The eminent sociologist Peter L. Berger may be right when he stresses that the problem is with the multiculturalists and not with the immigrants. The latter, in the main, fully accept the culture of middle-America, which essentially reads, following George Gilder, “work, family, and faith breeds a successful life.” Put another way, the assumption is that the average contemporary immigrant rejects both cultural endpoles of American life, the degeneracies of both underclass and, more culpably, new class life.

The problem, however, is that there is also some fragmentary evidence of immigrant students being coopted by the multiculturalists that control so many contemporary educational institutions. Is this evidence a harbinger of things to come? Under sustained multicultural tutelage, will immigrant students eventually become as alienated, angry, and “demanding of their rights” as have some other sectors of America’s college population?

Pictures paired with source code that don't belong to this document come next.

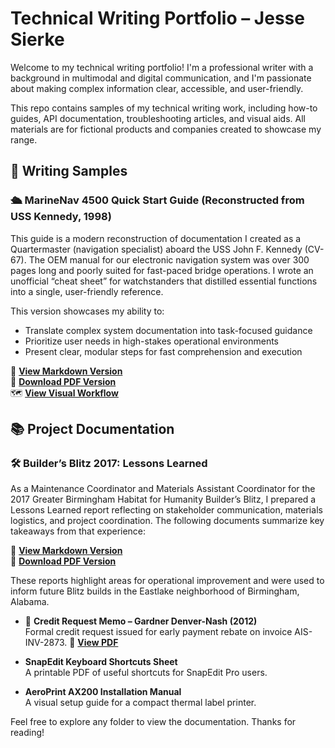 
# Technical Writing Portfolio – Jesse Sierke

Welcome to my technical writing portfolio! I'm a professional writer with a background in multimodal and digital communication, and I'm passionate about making complex information clear, accessible, and user-friendly.

This repo contains samples of my technical writing work, including how-to guides, API documentation, troubleshooting articles, and visual aids. All materials are for fictional products and companies created to showcase my range.

## 📄 Writing Samples

### 🛳️ MarineNav 4500 Quick Start Guide (Reconstructed from USS Kennedy, 1998)

This guide is a modern reconstruction of documentation I created as a Quartermaster (navigation specialist) aboard the USS John F. Kennedy (CV-67). The OEM manual for our electronic navigation system was over 300 pages long and poorly suited for fast-paced bridge operations. I wrote an unofficial “cheat sheet” for watchstanders that distilled essential functions into a single, user-friendly reference.

This version showcases my ability to:
- Translate complex system documentation into task-focused guidance
- Prioritize user needs in high-stakes operational environments
- Present clear, modular steps for fast comprehension and execution

🔗 **[View Markdown Version](nav-console-quickstart.md)**  
📄 **[Download PDF Version](nav-console-quickstart.pdf)**  
🗺️ **[View Visual Workflow](Workflow-Bridge-Ops)**


## 📚 Project Documentation
### 🛠 Builder’s Blitz 2017: Lessons Learned
As a Maintenance Coordinator and Materials Assistant Coordinator for the 2017 Greater Birmingham Habitat for Humanity Builder’s Blitz, I prepared a Lessons Learned report reflecting on stakeholder communication, materials logistics, and project coordination. The following documents summarize key takeaways from that experience:

🔗 **[View Markdown Version](Lessons_Learned_Habitat_Builder_Blitz_2017.md)**  
📄 **[Download PDF Version](Lessons_Learned_Habitat_Builder_Blitz_2017.docx)**  

These reports highlight areas for operational improvement and were used to inform future Blitz builds in the Eastlake neighborhood of Birmingham, Alabama.

- 📄 **Credit Request Memo – Gardner Denver-Nash (2012)**  
  Formal credit request issued for early payment rebate on invoice AIS-INV-2873.
 📄 **[View PDF](Credit_Request_Memo_GDN_2012.pdf)**

- **SnapEdit Keyboard Shortcuts Sheet**  
  A printable PDF of useful shortcuts for SnapEdit Pro users.

- **AeroPrint AX200 Installation Manual**  
  A visual setup guide for a compact thermal label printer.

Feel free to explore any folder to view the documentation. Thanks for reading!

I am thus forced to take seriously Brimelow’s call for a brief moratorium and a thorough and fair national debate about immigration. It is a debate that, thus far, cuts across ideological lines as neo-conservatives and neo-liberals have willingly joined forces against the bizzare coupling of a Ralph Nader with a Ross Perot and a Eugene McCarthy with a Pat Buchanan. Brimelow is right on target when he aims at the elitist bypass that ignores the views on immigration of a concerned citizenry. In sum, let me suggest the following advice: buy the book, and join the national debate.